Through it all, Dice’s template watched inside Avo while her actual self remained with Draus. The girl didn’t know how to feel, seeing as she was more of a favored pet under the Fallwalker than an actual subject.
On that note, curiosity sprang through Avo as he found himself wondering why he couldn’t feel another like Dice. His answer came via Aladon’s memories, and Avo began to learn who Dice truly was in a cataclysmic instant.
Reaching across the city, he unraveled specific individuals high and low, killing commanders in battle, and administrators in their homes. He ignored the confused call of Calvino as he rebuilt a forbidden past from a hundred and twelve people and all the memories they carried.
Ghosts - [26,557,675]
Liminal Frame (V) - 18,312 THAUM/c
Itheri, bred of Uthe-Nuei, was the Fallwalker’s former concubine–a highborn of the light, for the light in more ways than one. But there came a day when she made a mistake. One born of genuine romance and folly unfettered.

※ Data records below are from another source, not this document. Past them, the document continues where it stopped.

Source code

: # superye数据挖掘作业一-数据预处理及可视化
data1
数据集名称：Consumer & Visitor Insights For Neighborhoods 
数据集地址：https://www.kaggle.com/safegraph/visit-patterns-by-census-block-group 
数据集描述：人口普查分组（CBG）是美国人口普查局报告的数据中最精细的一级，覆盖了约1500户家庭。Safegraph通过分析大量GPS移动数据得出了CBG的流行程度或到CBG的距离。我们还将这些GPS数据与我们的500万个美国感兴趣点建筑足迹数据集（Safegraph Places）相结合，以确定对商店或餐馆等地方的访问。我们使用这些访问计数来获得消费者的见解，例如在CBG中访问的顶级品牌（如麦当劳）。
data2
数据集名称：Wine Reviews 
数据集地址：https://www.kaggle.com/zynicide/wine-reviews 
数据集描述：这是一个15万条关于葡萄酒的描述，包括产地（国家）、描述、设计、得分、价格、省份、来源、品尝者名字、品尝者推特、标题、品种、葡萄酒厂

A tale as old as time played on in the form of borrowed memories and rumors.
A concubine met her master’s primary enforcer. A concubine developed forbidden wants. The guard, unfortunately, reciprocated.
So the mistakes continued.
So mistake led to mistake and a child was born, but not of the master’s blood.
And though such truth was hidden from him for years and Yakozitrin, Fallwalker, and master of the city, doted on what he thought was his daughter for the first four years of her life, there came a day where the concubine and the guard made a final mistake, and sorrow followed.
Through their joining, they inflicted on the Fallwalker the only blow they could have ever truly struck against his person–a blow against his ego.
The guard was put to death. Slowly. Aladon was in attendance. He was close enough to see things. He didn’t know his disgraced brother, and that made him glad, for in his memories did the screams of the concubine also echo, and when the Fallwalker was done with her love, he moved to the child, and with mother made to watch, he had the child thought to be his daughter cast into a pit alongside a ravenous hound.
But life had its own insult in store for the erstwhile master of this enclave, and though the girl was mauled, though her arm was broken, it was the child that emerged with the dog’s throat between her teeth instead of the other way around.
At that moment, Aladon gazed from afar into the light and thought he saw his master shaking.
Thereafter, the mother was put to a slow death, and the girl once thought his daughter was subjugated–named a hound in replacement for the dog she skilled, and the role she would now inhabit.
Twelve more times she was made to fight the beasts of bearing her namesake. Twelve more times she emerged with teeth bloody, flesh-torn, but alive still.
Perhaps as a lasting insult, perhaps out of some twisted parental urge, the Fallwalker brought the girl out from her kennels in the shadow pits where she most often fought, and lifted her from beast to enforcer–a living weapon held only by his fist, connected by a chain.
And such were how things were, until he, fool thinking himself a god, walked into a city built from deicide and never returned, leaving daughter turned dog turned weapon alone and rechristened by the lowest denizens of the megacity.
Deep within Avo’s consciousness, Dice stirred.